Anisen
kochamy Cię mocno
Czy macie czasem wrażenie że jak świat wali się na głowę to już na całego ?
Mój kocur musiał jechac na szkolenie do Rzeszowa ... Pieniądze na paliwo musiałam porzyczyć od koleżanki ... wyliczone na styk . Samochód był w 100% sprawny ... a teraz co ? Stoi w połowie drogi z zablokowanymi hamulcami ... Assistance ? Tylko od stłuczki ... i ani grosza na warsztat i holowanie ... A ja nie mam mu jak pomóc ... Siedzę w domu i płaczę ... bo brak samochodu u nas oznacza brak mozliwości dojazdu do pracy ... poprostu wielkie ***** ... I nawet nie mam skąd wytrzasnąć an naprawe ... Nie mam pojęcia jak to się wszytsko skonczy ...

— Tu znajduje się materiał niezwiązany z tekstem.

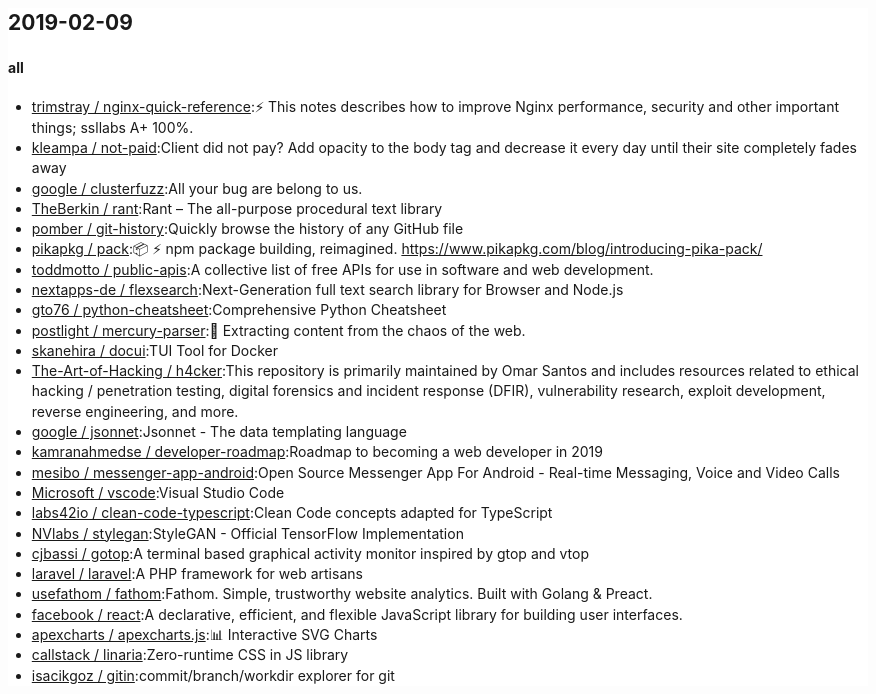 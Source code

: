 ## 2019-02-09

#### all
* [trimstray / nginx-quick-reference](https://github.com/trimstray/nginx-quick-reference):⚡️ This notes describes how to improve Nginx performance, security and other important things; ssllabs A+ 100%.
* [kleampa / not-paid](https://github.com/kleampa/not-paid):Client did not pay? Add opacity to the body tag and decrease it every day until their site completely fades away
* [google / clusterfuzz](https://github.com/google/clusterfuzz):All your bug are belong to us.
* [TheBerkin / rant](https://github.com/TheBerkin/rant):Rant – The all-purpose procedural text library
* [pomber / git-history](https://github.com/pomber/git-history):Quickly browse the history of any GitHub file
* [pikapkg / pack](https://github.com/pikapkg/pack):📦 ⚡️ npm package building, reimagined. https://www.pikapkg.com/blog/introducing-pika-pack/
* [toddmotto / public-apis](https://github.com/toddmotto/public-apis):A collective list of free APIs for use in software and web development.
* [nextapps-de / flexsearch](https://github.com/nextapps-de/flexsearch):Next-Generation full text search library for Browser and Node.js
* [gto76 / python-cheatsheet](https://github.com/gto76/python-cheatsheet):Comprehensive Python Cheatsheet
* [postlight / mercury-parser](https://github.com/postlight/mercury-parser):📜 Extracting content from the chaos of the web.
* [skanehira / docui](https://github.com/skanehira/docui):TUI Tool for Docker
* [The-Art-of-Hacking / h4cker](https://github.com/The-Art-of-Hacking/h4cker):This repository is primarily maintained by Omar Santos and includes resources related to ethical hacking / penetration testing, digital forensics and incident response (DFIR), vulnerability research, exploit development, reverse engineering, and more.
* [google / jsonnet](https://github.com/google/jsonnet):Jsonnet - The data templating language
* [kamranahmedse / developer-roadmap](https://github.com/kamranahmedse/developer-roadmap):Roadmap to becoming a web developer in 2019
* [mesibo / messenger-app-android](https://github.com/mesibo/messenger-app-android):Open Source Messenger App For Android - Real-time Messaging, Voice and Video Calls
* [Microsoft / vscode](https://github.com/Microsoft/vscode):Visual Studio Code
* [labs42io / clean-code-typescript](https://github.com/labs42io/clean-code-typescript):Clean Code concepts adapted for TypeScript
* [NVlabs / stylegan](https://github.com/NVlabs/stylegan):StyleGAN - Official TensorFlow Implementation
* [cjbassi / gotop](https://github.com/cjbassi/gotop):A terminal based graphical activity monitor inspired by gtop and vtop
* [laravel / laravel](https://github.com/laravel/laravel):A PHP framework for web artisans
* [usefathom / fathom](https://github.com/usefathom/fathom):Fathom. Simple, trustworthy website analytics. Built with Golang & Preact.
* [facebook / react](https://github.com/facebook/react):A declarative, efficient, and flexible JavaScript library for building user interfaces.
* [apexcharts / apexcharts.js](https://github.com/apexcharts/apexcharts.js):📊 Interactive SVG Charts
* [callstack / linaria](https://github.com/callstack/linaria):Zero-runtime CSS in JS library
* [isacikgoz / gitin](https://github.com/isacikgoz/gitin):commit/branch/workdir explorer for git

Wiem cos o tym ze jak sie wali to n CAŁEJ LINII. Ale wrednie z tym autem, ale moze tylko sie klocki zablokowały albo cos równie niedrogiego. Trzymam kciuki zeby dobrze wyszło.
Ja niestety znikam bo i tak juz przedobrzyłam z tym siedzeniem.
Kochaniutkie mocne buziaki dla Wszystkich Lodóweczek. Trzymajcie kciuki z mnie i Kinge zebyśmy do lutego wytrwały.